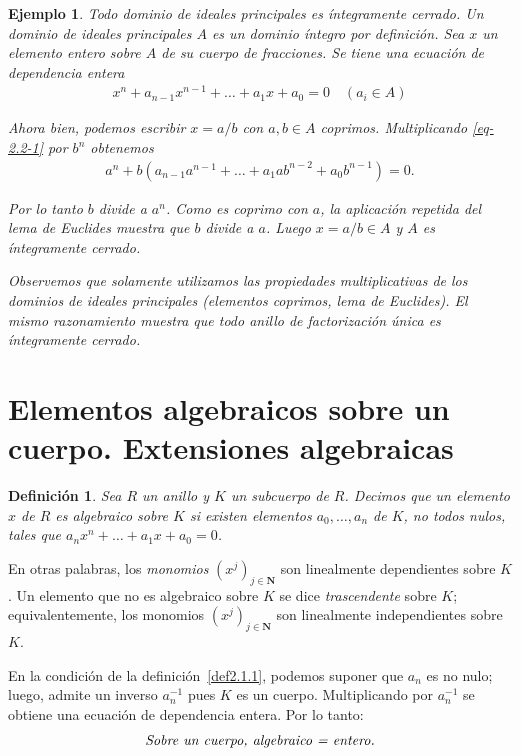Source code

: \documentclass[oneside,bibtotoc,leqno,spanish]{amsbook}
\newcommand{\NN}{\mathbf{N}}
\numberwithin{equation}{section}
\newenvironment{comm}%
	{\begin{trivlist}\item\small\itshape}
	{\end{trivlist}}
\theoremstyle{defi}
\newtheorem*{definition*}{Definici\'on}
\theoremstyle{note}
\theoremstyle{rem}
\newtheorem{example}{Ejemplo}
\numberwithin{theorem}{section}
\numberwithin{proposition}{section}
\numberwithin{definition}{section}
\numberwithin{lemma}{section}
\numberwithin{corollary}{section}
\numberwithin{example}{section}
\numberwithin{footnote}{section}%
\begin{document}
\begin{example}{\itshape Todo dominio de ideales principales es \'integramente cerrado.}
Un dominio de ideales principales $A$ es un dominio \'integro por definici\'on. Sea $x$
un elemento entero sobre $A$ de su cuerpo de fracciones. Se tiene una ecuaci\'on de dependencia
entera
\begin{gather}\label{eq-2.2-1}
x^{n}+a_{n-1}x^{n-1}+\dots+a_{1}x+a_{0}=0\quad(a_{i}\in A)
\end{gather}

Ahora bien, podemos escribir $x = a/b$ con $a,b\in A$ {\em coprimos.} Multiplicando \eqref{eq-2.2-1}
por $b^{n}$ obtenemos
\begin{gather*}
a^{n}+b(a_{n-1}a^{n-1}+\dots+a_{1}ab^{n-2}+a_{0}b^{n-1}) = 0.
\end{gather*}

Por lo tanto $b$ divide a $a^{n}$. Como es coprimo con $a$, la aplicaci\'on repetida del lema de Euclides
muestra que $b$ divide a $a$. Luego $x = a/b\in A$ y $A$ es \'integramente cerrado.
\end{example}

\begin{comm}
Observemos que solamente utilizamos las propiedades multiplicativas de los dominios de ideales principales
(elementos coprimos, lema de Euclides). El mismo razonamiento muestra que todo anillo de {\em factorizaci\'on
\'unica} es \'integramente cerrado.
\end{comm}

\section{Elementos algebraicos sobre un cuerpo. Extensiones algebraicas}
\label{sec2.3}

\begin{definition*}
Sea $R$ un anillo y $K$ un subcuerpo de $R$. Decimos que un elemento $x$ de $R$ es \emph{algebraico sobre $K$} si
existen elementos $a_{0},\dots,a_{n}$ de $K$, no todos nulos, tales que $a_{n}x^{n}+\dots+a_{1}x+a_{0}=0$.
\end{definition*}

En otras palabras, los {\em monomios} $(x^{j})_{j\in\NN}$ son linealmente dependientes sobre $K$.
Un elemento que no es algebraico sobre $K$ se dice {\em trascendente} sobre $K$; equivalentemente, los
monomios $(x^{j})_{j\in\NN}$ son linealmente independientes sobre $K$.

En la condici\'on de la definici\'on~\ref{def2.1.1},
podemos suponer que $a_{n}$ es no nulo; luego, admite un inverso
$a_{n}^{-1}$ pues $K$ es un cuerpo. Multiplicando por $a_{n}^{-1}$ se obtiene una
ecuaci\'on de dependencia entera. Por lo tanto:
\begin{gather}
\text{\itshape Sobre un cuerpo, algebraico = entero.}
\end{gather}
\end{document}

...

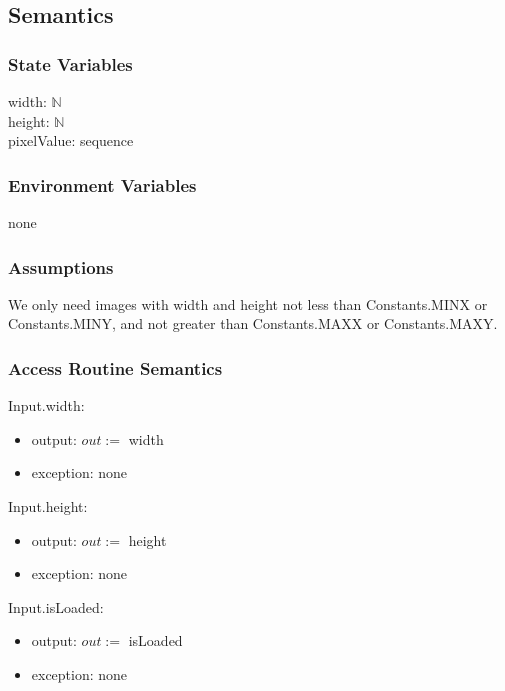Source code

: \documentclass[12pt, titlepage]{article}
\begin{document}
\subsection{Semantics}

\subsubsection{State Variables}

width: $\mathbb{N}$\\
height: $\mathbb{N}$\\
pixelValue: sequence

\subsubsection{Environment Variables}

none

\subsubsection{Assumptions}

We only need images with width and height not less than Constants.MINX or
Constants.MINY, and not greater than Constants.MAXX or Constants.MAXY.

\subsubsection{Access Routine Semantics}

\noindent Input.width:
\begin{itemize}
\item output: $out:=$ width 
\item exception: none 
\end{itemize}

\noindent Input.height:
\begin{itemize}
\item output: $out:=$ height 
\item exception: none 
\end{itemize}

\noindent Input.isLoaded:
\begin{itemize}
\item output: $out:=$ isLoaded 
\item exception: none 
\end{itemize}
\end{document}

What to produce: Wherever the string "Variables" occurs in the records above, copy that line.

Exercise output:
\subsubsection{State Variables}
\subsubsection{Environment Variables}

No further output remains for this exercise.